Type of Assembly New Session
Assembly Start Date 2019-05-01 Corresponding to 1440-08-26
Assembly End Date 2022-04-30 Corresponding to 1443-09-29
Number of members 8
Application Start Date 2018-11-19 Corresponding to 1440-03-11
Application End Date 2018-12-20 Corresponding to 1440-04-13
Applications Submission Method All nomination applications must be completed and delivered during official working hours of the company (08:00 am – 06:00 pm) to the following address before the application end date:

Zamil Industrial Investment Company

Attn./ Corporate Secretary

Postal Address:

PO Box 14441

Dammam 31424

Saudi Arabia

National Address (Wasel):

Building No. 4416

Unit No. 2

Dammam 32234-7590

Saudi Arabia

Application Requirements In accordance to Ministry of Commerce and Investment circular number 24233 dated 17-07-1437 H each nominee must adhere to the following regulations:

1) Nominee should not be a public civil servant (unless representing a legal entity).

2) Nominee should not be indicted of any crime or felony.

3) Nominee should not have been found violating capital market and commercial regulations.

4) Nominee should not be a member in more than five listed joint stock companies.

5) Nominee should have adequate professional experience and educational qualifications.

6) Nominee should comply with all the prevailing rules and regulations.

7) Nominee should dedicate and allocate enough time to work.

8) Nominee is independent and does not have any conflict of interest.

All nominees will be required to notify the company during the nomination period, which includes full details of his personal information, qualifications, current occupation, previous experiences, and similar experience in nature with Zamil Industrial sector.

Moreover, the nominee who has previous membership in listed joint stock companies Boards should include a list of number and dates of Board meetings held during his tenure.

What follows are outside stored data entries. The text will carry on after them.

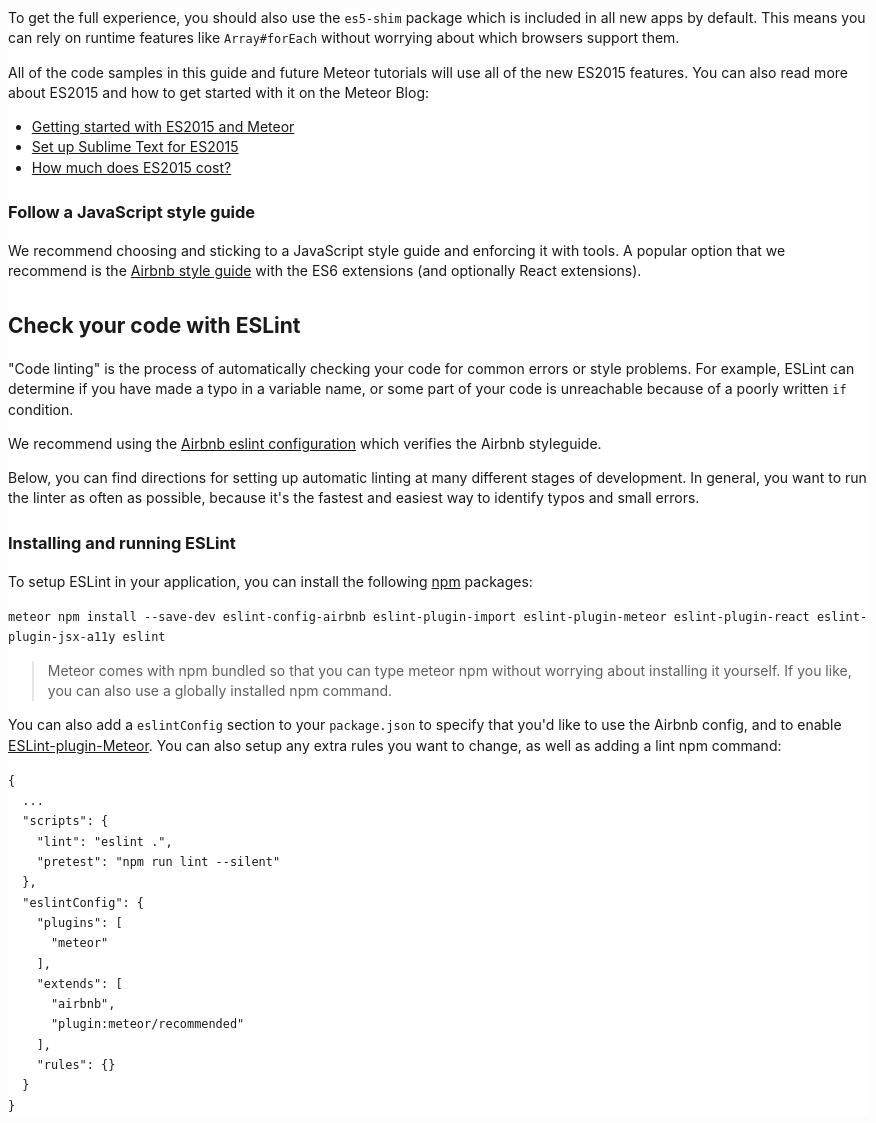 To get the full experience, you should also use the `es5-shim` package which is included in all new apps by default. This means you can rely on runtime features like `Array#forEach` without worrying about which browsers support them.

All of the code samples in this guide and future Meteor tutorials will use all of the new ES2015 features. You can also read more about ES2015 and how to get started with it on the Meteor Blog:

- [Getting started with ES2015 and Meteor](http://info.meteor.com/blog/es2015-get-started)
- [Set up Sublime Text for ES2015](http://info.meteor.com/blog/set-up-sublime-text-for-meteor-es6-es2015-and-jsx-syntax-and-linting)
- [How much does ES2015 cost?](http://info.meteor.com/blog/how-much-does-es2015-cost)

<h3 id="style-guide">Follow a JavaScript style guide</h3>

We recommend choosing and sticking to a JavaScript style guide and enforcing it with tools. A popular option that we recommend is the [Airbnb style guide](https://github.com/airbnb/javascript) with the ES6 extensions (and optionally React extensions).

<h2 id="eslint">Check your code with ESLint</h2>

"Code linting" is the process of automatically checking your code for common errors or style problems. For example, ESLint can determine if you have made a typo in a variable name, or some part of your code is unreachable because of a poorly written `if` condition.

We recommend using the [Airbnb eslint configuration](https://github.com/airbnb/javascript/tree/master/packages/eslint-config-airbnb) which verifies the Airbnb styleguide.

Below, you can find directions for setting up automatic linting at many different stages of development. In general, you want to run the linter as often as possible, because it's the fastest and easiest way to identify typos and small errors.

<h3 id="eslint-installing">Installing and running ESLint</h3>

To setup ESLint in your application, you can install the following [npm](https://docs.npmjs.com/getting-started/what-is-npm) packages:

```
meteor npm install --save-dev eslint-config-airbnb eslint-plugin-import eslint-plugin-meteor eslint-plugin-react eslint-plugin-jsx-a11y eslint
```

> Meteor comes with npm bundled so that you can type meteor npm without worrying about installing it yourself. If you like, you can also use a globally installed npm command.

You can also add a `eslintConfig` section to your `package.json` to specify that you'd like to use the Airbnb config, and to enable [ESLint-plugin-Meteor](https://github.com/dferber90/eslint-plugin-meteor). You can also setup any extra rules you want to change, as well as adding a lint npm command:

```
{
  ...
  "scripts": {
    "lint": "eslint .",
    "pretest": "npm run lint --silent"
  },
  "eslintConfig": {
    "plugins": [
      "meteor"
    ],
    "extends": [
      "airbnb",
      "plugin:meteor/recommended"
    ],
    "rules": {}
  }
}
```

If in case the nominee had previous membership of Zamil Industrial Board, then he/she are required to submit the following for the last Board term:

1) A list of the Board meetings held during each year of the Board term, detailing the number and percentage of meetings that he/she actually attended to the total meetings.

2) A list of Committee membership(s), the number of meetings held during each year, detailing the number and percentage of meetings that he/she actually attended to the total meetings.

3) A summary of the financial statements for each fiscal year during the Board term.

The nominee will also be required to submit the following:

1) An updated CV, with all the contact details.

2) A clear copy of the Saudi National ID (Family IDs for married nominees), passport copy of non Saudi applicants.

3) Complete and sign the attached (CMA Form 3).

4) Two (recent) colored photos with white background.

Please note that voting during the General Assembly will only be for nominees with completed applications as per the above regulations.

Attached Documents

The Capital Market Authority and the Saudi Stock Exchange take no responsibility for the contents of this disclosure, make no representations as to its accuracy or completeness, and expressly disclaim any liability whatsoever for any loss arising from, or incurred in reliance upon, any part of this disclosure, and the issuer accepts full responsibility for the accuracy of the information contained in it and confirms, having made all reasonable enquiries, that to the best of their knowledge and belief, there are no other facts or information the omission of which would make the disclosure misleading, incomplete or inaccurate.